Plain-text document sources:
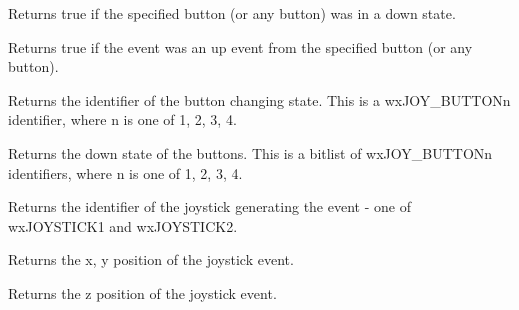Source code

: 
Returns true if the specified button (or any button) was in a down state.



\label{wxjoystickeventbuttonup}


Returns true if the event was an up event from the specified button (or any button).



\label{wxjoystickeventgetbuttonchange}


Returns the identifier of the button changing state. This is a wxJOY\_BUTTONn identifier, where
n is one of 1, 2, 3, 4.

\label{wxjoystickeventgetbuttonstate}


Returns the down state of the buttons. This is a bitlist of wxJOY\_BUTTONn identifiers, where
n is one of 1, 2, 3, 4.

\label{wxjoystickeventgetjoystick}


Returns the identifier of the joystick generating the event - one of wxJOYSTICK1 and wxJOYSTICK2.

\label{wxjoystickeventgetposition}


Returns the x, y position of the joystick event.

\label{wxjoystickeventgetzposition}


Returns the z position of the joystick event.


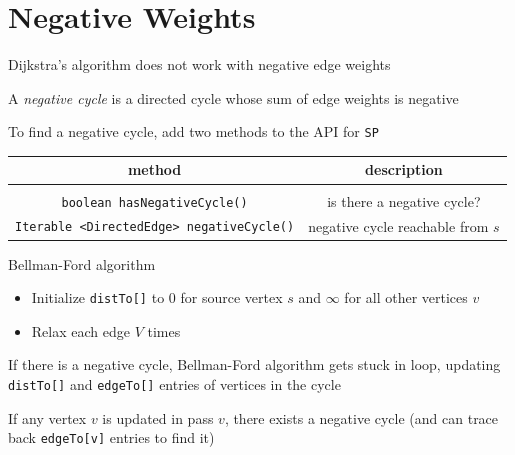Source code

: \documentclass[8pt,a4paper,compress]{beamer}
\begin{document}
\section{Negative Weights}
\begin{frame}[fragile]
Dijkstra's algorithm does not work with negative edge weights

\bigskip

A \emph{negative cycle} is a directed cycle whose sum of edge weights is negative

\bigskip

To find a negative cycle, add two methods to the API for \lstinline{SP}
\begin{center}
\begin{tabular}{cc}
method & description \\ \hline \\
\lstinline$boolean hasNegativeCycle()$ & is there a negative cycle? \\
\lstinline$Iterable <DirectedEdge> negativeCycle()$ & negative cycle reachable from $s$
\end{tabular}  
\end{center}

\bigskip

Bellman-Ford algorithm
\begin{itemize}
\item Initialize \lstinline{distTo[]} to 0 for source vertex $s$ and $\infty$ for all other vertices $v$
\item Relax each edge $V$ times
\end{itemize}

\bigskip

If there is a negative cycle, Bellman-Ford algorithm gets stuck in loop, updating \lstinline{distTo[]} and \lstinline{edgeTo[]} entries of vertices in the cycle

\bigskip

If any vertex $v$ is updated in pass $v$, there exists a negative
cycle (and can trace back \lstinline{edgeTo[v]} entries to find it)
\end{frame}
\end{document}
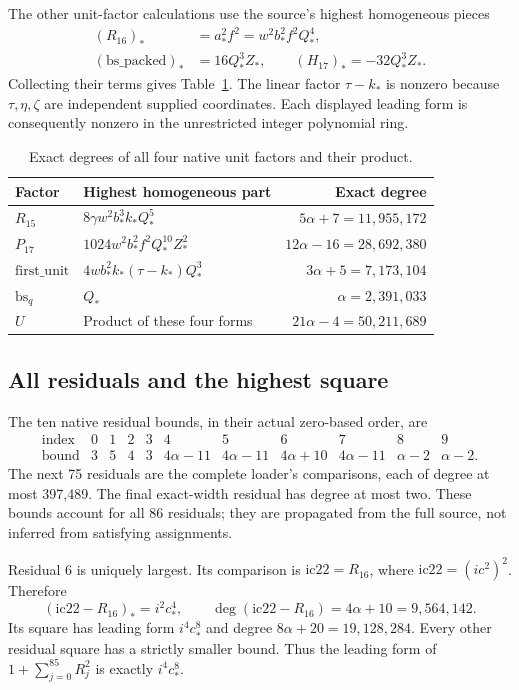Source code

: \documentclass[11pt,letterpaper]{article}
\theoremstyle{definition}\newtheorem{definition}[theorem]{Definition}
\theoremstyle{remark}\newtheorem{remark}[theorem]{Remark}
\begin{document}
The other unit-factor calculations use the source's highest homogeneous pieces
\begin{align*}
 (R_{16})_*&=a_*^2f^2=w^2b_*^2f^2Q_*^4,\\
 (\mathrm{bs\_packed})_*&=16Q_*^3Z_*,\qquad
 (H_{17})_*=-32Q_*^3Z_*.
\end{align*}
Collecting their terms gives Table~\ref{fup:gp:tab:exactfactors}. The linear factor $\tau-k_*$ is nonzero because $\tau,\eta,\zeta$ are independent supplied coordinates. Each displayed leading form is consequently nonzero in the unrestricted integer polynomial ring.
\begin{table}[ht]
\centering\small
\begin{tabular}{llr}
\toprule
Factor & Highest homogeneous part & Exact degree\\\midrule
$R_{15}$ & $8\gamma w^2b_*^3k_*Q_*^5$ & $5\alpha+7=11,955,172$\\
$P_{17}$ & $1024w^2b_*^2f^2Q_*^{10}Z_*^2$ & $12\alpha-16=28,692,380$\\
$\mathrm{first\_unit}$ & $4wb_*^2k_*(\tau-k_*)Q_*^3$ & $3\alpha+5=7,173,104$\\
$\mathrm{bs}_q$ & $Q_*$ & $\alpha=2,391,033$\\\midrule
$U$ & Product of these four forms & $21\alpha-4=50,211,689$\\\bottomrule
\end{tabular}
\caption{Exact degrees of all four native unit factors and their product.}\label{fup:gp:tab:exactfactors}
\end{table}

\subsection{All residuals and the highest square}
The ten native residual bounds, in their actual zero-based order, are
\[
\begin{array}{c|rrrrrrrrrr}
\text{index}&0&1&2&3&4&5&6&7&8&9\\\hline
\text{bound}&3&5&4&3&4\alpha-11&4\alpha-11&4\alpha+10&4\alpha-11&\alpha-2&\alpha-2.
\end{array}
\]
The next 75 residuals are the complete loader's comparisons, each of degree at most 397,489. The final exact-width residual has degree at most two. These bounds account for all 86 residuals; they are propagated from the full source, not inferred from satisfying assignments.

Residual 6 is uniquely largest. Its comparison is $\mathrm{ic22}=R_{16}$, where $\mathrm{ic22}=(ic^2)^2$. Therefore
\[
 (\mathrm{ic22}-R_{16})_*=i^2c_*^4,\qquad
 \deg(\mathrm{ic22}-R_{16})=4\alpha+10=9,564,142.
\]
Its square has leading form $i^4c_*^8$ and degree $8\alpha+20=19,128,284$. Every other residual square has a strictly smaller bound. Thus the leading form of $1+\sum_{j=0}^{85}R_j^2$ is exactly $i^4c_*^8$.
\end{document}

**Your assignment:** Indicate how many lines in the records above contain the word "midrule", giving only the number.

**Written solution:** 2